What is interesting about this biography is that it does not turn Sundarji into a hero or a villain. It portrays him as a man of contradictions, a visionary, flawed, cerebral, theatrical, reformist, and authoritarian.


His legacy is not easily summed up, since it continues to unfold. The questions Sundarji posed about doctrine, deterrence, and democratic accountability are pressing as India still seeks its place in a deeply unsettled world.


Sundarji is also placed in the context of the Indian Army’s history in the book. Sundarji crossed the path of India’s political and cultural development through the Charyapada traditions of Assamese poetry, the wars of 1965 and 1971, and the nuclear debates of the 1980s.


His contribution to the development of nuclear thinking, his interest in civil-military relations, and his insistence on India’s position as a regional power underscore the broader importance of his work beyond the battlefield.

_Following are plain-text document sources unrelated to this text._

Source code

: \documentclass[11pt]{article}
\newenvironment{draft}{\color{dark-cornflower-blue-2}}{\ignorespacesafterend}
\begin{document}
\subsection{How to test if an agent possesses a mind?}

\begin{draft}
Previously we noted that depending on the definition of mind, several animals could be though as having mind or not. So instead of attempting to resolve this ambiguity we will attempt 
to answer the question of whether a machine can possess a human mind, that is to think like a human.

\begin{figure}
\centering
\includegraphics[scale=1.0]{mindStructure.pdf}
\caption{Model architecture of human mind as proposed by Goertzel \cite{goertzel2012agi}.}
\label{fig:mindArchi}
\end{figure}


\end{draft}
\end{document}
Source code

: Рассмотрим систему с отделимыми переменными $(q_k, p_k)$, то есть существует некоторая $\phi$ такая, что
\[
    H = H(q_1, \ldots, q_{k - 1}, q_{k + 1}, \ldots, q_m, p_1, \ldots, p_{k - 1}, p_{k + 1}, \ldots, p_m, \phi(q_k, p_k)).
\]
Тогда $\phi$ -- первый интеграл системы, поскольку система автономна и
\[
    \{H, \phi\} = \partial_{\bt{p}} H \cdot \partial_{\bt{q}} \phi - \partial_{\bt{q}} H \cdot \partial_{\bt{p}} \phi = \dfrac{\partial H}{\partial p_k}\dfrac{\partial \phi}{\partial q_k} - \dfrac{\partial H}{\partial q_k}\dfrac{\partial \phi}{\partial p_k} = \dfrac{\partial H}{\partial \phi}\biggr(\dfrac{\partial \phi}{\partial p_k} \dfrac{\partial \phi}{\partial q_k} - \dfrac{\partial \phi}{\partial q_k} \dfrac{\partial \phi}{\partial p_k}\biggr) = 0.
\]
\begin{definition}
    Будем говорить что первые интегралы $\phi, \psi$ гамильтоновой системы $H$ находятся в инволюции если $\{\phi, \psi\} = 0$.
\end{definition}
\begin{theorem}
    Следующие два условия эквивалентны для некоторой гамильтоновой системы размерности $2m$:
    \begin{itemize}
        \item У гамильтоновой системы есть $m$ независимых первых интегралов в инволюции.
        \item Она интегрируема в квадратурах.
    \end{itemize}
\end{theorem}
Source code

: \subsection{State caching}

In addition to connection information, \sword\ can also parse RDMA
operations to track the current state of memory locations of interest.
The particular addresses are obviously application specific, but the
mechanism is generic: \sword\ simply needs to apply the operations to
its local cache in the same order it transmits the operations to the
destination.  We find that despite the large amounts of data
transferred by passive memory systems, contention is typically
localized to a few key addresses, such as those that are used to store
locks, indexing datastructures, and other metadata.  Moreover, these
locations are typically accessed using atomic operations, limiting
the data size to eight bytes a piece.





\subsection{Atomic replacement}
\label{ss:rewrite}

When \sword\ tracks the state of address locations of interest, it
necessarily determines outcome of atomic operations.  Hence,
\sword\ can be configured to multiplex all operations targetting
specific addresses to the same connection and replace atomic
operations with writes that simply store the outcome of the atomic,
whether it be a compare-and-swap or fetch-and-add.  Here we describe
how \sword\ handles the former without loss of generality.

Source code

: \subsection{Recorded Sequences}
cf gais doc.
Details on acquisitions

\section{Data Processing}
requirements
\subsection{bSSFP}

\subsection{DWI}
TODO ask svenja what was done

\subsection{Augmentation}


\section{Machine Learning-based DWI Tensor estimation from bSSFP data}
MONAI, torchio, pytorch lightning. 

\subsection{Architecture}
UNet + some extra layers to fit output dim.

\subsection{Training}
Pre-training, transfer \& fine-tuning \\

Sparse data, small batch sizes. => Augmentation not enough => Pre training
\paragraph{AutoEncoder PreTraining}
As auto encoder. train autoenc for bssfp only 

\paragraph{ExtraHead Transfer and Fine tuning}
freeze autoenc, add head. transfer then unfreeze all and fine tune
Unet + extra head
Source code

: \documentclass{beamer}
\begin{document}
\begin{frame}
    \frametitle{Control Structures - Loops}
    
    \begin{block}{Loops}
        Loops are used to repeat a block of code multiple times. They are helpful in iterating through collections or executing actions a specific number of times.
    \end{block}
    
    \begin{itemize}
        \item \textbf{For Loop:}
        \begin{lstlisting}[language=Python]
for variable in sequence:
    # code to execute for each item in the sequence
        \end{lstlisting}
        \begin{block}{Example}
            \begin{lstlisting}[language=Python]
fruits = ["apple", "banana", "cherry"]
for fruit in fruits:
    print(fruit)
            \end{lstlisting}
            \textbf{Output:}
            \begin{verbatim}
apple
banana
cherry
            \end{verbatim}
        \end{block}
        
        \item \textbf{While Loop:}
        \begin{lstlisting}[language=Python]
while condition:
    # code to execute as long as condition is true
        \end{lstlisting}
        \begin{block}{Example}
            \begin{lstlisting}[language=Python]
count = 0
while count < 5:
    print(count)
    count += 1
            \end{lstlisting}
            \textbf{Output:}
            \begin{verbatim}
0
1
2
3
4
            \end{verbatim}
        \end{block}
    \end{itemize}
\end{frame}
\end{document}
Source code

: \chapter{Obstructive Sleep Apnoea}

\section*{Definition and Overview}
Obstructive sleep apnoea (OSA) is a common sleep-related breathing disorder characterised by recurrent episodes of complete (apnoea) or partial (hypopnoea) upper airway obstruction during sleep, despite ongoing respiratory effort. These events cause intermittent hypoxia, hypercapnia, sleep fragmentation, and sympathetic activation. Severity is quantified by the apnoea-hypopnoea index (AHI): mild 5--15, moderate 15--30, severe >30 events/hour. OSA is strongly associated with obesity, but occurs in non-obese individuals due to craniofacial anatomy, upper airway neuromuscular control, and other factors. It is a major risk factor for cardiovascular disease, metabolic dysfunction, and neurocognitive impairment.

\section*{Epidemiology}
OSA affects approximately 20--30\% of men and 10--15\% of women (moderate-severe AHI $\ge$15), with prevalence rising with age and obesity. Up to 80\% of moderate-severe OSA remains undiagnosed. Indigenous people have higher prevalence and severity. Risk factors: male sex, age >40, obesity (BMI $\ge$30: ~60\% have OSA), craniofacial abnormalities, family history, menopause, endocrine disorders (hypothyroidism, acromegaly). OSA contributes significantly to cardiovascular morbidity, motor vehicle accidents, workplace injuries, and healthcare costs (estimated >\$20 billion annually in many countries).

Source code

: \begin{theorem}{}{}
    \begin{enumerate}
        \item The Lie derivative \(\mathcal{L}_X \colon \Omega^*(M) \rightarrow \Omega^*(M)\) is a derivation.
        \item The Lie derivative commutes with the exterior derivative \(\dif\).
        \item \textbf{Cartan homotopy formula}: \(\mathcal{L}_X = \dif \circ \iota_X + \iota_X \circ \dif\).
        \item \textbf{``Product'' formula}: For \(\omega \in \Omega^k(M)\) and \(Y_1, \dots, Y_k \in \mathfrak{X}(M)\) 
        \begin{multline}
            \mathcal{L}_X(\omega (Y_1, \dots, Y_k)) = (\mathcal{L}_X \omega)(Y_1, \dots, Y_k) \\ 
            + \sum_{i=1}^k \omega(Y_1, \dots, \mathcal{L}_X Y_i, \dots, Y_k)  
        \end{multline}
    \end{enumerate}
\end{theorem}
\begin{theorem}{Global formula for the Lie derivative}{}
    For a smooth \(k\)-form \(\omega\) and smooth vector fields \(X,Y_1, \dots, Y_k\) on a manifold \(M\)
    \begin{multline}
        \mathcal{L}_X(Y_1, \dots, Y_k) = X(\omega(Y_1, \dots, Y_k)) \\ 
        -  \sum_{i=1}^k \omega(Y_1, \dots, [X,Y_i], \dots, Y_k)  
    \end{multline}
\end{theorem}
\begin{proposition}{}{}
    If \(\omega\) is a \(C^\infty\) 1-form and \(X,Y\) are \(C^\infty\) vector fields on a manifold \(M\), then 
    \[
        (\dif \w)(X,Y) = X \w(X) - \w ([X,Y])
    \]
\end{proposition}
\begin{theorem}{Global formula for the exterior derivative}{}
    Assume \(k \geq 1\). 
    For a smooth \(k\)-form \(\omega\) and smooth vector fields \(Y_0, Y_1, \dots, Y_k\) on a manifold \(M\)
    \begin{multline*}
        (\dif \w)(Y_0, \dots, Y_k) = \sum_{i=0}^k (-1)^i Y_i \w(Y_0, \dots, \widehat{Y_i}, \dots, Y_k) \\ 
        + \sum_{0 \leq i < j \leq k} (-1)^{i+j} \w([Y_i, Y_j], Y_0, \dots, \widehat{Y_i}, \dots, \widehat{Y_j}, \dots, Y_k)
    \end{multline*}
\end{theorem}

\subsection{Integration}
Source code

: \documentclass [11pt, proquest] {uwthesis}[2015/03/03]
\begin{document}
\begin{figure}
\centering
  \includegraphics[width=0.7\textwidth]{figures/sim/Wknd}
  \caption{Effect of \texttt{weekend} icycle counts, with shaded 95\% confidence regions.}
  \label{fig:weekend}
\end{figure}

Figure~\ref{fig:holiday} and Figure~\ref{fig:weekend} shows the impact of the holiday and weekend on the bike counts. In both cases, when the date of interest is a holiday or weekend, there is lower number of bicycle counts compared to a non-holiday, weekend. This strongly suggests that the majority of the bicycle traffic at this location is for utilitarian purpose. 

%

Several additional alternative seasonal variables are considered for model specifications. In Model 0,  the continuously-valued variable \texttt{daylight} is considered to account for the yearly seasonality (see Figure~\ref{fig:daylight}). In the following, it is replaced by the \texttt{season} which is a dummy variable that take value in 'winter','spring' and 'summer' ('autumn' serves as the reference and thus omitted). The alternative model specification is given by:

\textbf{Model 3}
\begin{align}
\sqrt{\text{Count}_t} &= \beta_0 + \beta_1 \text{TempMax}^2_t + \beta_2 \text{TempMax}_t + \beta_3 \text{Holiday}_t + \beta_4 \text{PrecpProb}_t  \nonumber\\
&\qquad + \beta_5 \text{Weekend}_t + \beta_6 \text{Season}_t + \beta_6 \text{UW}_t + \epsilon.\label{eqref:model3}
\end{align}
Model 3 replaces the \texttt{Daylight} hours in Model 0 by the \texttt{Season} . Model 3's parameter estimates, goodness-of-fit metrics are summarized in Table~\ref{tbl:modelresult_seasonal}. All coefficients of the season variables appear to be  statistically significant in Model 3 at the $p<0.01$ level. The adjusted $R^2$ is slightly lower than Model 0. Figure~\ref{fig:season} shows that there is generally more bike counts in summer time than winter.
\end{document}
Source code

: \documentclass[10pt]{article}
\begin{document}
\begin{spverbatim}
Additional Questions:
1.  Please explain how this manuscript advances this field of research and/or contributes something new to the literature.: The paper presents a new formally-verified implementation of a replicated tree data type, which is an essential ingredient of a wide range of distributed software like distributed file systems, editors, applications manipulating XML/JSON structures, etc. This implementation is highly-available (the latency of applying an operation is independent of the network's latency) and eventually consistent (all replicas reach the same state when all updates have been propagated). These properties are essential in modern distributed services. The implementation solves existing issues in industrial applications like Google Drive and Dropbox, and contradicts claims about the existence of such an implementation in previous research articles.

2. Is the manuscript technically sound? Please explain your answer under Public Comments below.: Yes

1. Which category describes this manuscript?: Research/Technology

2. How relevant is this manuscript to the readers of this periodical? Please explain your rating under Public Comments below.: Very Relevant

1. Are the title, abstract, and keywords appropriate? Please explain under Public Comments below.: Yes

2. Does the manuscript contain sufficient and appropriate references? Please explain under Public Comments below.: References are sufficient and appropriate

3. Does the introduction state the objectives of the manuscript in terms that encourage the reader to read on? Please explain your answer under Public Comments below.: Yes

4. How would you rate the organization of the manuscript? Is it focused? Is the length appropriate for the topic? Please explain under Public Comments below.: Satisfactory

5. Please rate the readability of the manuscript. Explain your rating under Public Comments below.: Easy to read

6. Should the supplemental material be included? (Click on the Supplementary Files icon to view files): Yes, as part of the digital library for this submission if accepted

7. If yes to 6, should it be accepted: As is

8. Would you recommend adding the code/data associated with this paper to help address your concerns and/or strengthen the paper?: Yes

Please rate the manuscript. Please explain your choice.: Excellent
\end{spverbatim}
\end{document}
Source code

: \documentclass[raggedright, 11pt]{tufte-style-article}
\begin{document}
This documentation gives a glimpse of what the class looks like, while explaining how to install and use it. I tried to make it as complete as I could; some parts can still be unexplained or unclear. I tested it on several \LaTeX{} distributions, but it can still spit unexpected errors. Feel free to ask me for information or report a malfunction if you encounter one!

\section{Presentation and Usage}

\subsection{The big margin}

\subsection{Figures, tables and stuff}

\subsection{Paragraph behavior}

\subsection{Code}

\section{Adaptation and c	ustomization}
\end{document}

The strength of the biography is its ability to combine the personal and the political. It reveals how the personal life of Sundarji, his gardening, his photography, his family games, was connected with his working dream.


It unveils the role of his intellectual interests, his impatience with stagnation, and his readiness to pursue unconventional views, which predetermined both his achievements and his downfalls.
This is not a military biography; it is a book on leadership, ambition, and the price of change. It is a must-read for anyone studying defence or military history, and for those seeking the interconnection between military strategy and national identity.